Bridget Jones ferait baisser les ventes de vin
Petit quizz pour commencer : vous avez lu/vu “Le Journal de Bridget Jones” ? Vous vous rappelez de ce qu’elle fait à chaque fois qu’elle déprime ? Une cigarette, oui ? C’est bien. Un verre de vin, peut-être ? Bon. C’est là que ça se complique : lequel ?
Parce qu’il faut bien trouver un coupable, l’expert du vin Oz Clarke a déclaré récemment que, si les ventes de Chardonnay en Grande-Bretagne sur les 12 derniers mois, c’est la faute de Bridget Jones et de son “Journal”, tant format papier que sur grand écran.
La faute à Bridget !
Bridget la célèbre gaffeuse a encore gaffé, à en croire Oz Clarke. En effet les chiffres montrent une baisse des ventes de 200 000 bouteilles de Chardonnay sur les 12 derniers mois, par rapport aux 12 mois précédents (été 2006 à printemps 2007 contre été 2007 à printemps 2008, donc), et non 7,5 millions, comme la presse l’a rapporté à tort.
Qu’a-t-elle fait pour ça ? Il se trouve que l’héroïne a pour habitude de noyer son chagrin et son désespoir dans de grands verres de Chardonnay. On peut lire “Cher journal, j’ai encore échoué, je me suis versé un énorme verre de Chardonnay et je vais aller mettre la tête dans le four.” De quoi faire dire à Oz Clarke : “Chardonnay a fait certains des plus grands vins du monde, tout le monde l’appréciait – jusqu’à ce que Bridget Jones arrive”.
Le principe, c’est que les gens voyaient le Chardonnay comme une boisson “sexy” (pour reprendre les termes de Mr Clarke), cool à avoir et à boire. Mais il a été associé à un remède lors de grandes déprimes, une “aide” pour les gens qui ratent leur vie, c’est pourquoi les consommateurs ne veulent plus en acheter, pensant que s’ils en boivent ils seront perçus comme des gens qui noient leur chagrin dans de grands verres de vin parce qu’ils ont raté leur vie.
La faute à Bridget ?
Mais peut-on vraiment imputer à l’œuvre de la romancière Helen Fielding un tel impact sur les ventes de Chardonnay ? On connaît son succès phénoménal outre-Manche, son influence, mais il semble que l’effet Bridget Jones soit un peu passé.
Attardons-nous d’ailleurs sur la chronologie des événements. Le premier roman sort en 1996, le premier film en 2001 (c’est celui qui a eu le plus de succès), le second roman en 1999 et le second film en 2004. Pour une baisse des ventes entre 2006 (à partir de juin) et 2007. Si c’était vraiment la faute de Bridget Jones, n’aurait-on pas vu une baisse des ventes de Chardonnay dès 2002 ou 2003 ?

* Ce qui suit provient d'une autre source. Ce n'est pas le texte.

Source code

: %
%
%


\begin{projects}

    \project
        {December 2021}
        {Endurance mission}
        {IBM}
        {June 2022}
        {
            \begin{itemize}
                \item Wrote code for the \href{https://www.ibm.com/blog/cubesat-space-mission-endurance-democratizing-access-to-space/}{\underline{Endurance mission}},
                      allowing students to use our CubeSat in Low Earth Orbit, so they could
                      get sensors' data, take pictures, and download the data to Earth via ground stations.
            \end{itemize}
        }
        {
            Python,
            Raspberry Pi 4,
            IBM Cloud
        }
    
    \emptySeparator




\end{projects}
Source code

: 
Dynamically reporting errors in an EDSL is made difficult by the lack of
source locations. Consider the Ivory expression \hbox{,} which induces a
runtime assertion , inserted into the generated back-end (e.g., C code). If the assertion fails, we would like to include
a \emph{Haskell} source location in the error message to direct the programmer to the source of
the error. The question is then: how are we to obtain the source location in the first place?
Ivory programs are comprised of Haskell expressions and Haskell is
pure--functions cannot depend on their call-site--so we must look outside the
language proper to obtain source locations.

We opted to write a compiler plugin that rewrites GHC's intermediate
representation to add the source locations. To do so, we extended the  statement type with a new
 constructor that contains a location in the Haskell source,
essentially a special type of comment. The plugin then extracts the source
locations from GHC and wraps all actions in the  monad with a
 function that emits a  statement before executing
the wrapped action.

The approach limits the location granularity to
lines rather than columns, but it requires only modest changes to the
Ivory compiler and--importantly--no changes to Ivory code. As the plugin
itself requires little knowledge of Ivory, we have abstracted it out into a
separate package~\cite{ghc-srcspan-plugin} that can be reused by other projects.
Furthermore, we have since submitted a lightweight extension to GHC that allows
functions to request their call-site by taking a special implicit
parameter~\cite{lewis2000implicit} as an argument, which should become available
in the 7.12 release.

Ensuite, ce n’est encore une fois qu’une suggestion, mais c’est un personnage adoré, qui noie son désespoir (désespoir hilarant pour les lecteurs et spectateurs) dans du Chardonnay. Qu’il en résulte un problème d’image, certes, ça paraît logique. Mais une baisse des ventes de 200 000 bouteilles, 6 ans après la sortie du film ? L’héroïne aurait donc à ce point dégradé l’image du Chardonnay pour que les consommateurs anglais s’en éloignent aussi vivement ?

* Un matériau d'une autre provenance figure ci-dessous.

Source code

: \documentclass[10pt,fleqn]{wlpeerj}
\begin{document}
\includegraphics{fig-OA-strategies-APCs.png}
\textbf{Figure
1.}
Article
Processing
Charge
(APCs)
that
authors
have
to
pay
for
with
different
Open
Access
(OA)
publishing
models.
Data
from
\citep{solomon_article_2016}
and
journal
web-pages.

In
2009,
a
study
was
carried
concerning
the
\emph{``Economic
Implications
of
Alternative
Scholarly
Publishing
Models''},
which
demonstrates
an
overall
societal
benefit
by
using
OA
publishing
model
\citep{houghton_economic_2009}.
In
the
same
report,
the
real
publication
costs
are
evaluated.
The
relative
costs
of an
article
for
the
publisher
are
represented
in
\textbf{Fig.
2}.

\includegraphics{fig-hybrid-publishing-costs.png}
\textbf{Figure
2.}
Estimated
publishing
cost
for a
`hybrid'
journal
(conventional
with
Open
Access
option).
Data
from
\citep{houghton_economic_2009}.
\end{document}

Mais bon, comme on le sait, un battement d’aile de papillon peut provoquer un tremblement de terre de l’autre côté de la planète. N’est-ce pas ? Et vous, vous vous souveniez que c’est du Chardonnay (parce que moi je ne me souvenais même plus de quel vin il s’agissait) ? Est-ce que ça a changé votre manière de regarder une bouteille de Chablis (pour n’en prendre qu’un) ?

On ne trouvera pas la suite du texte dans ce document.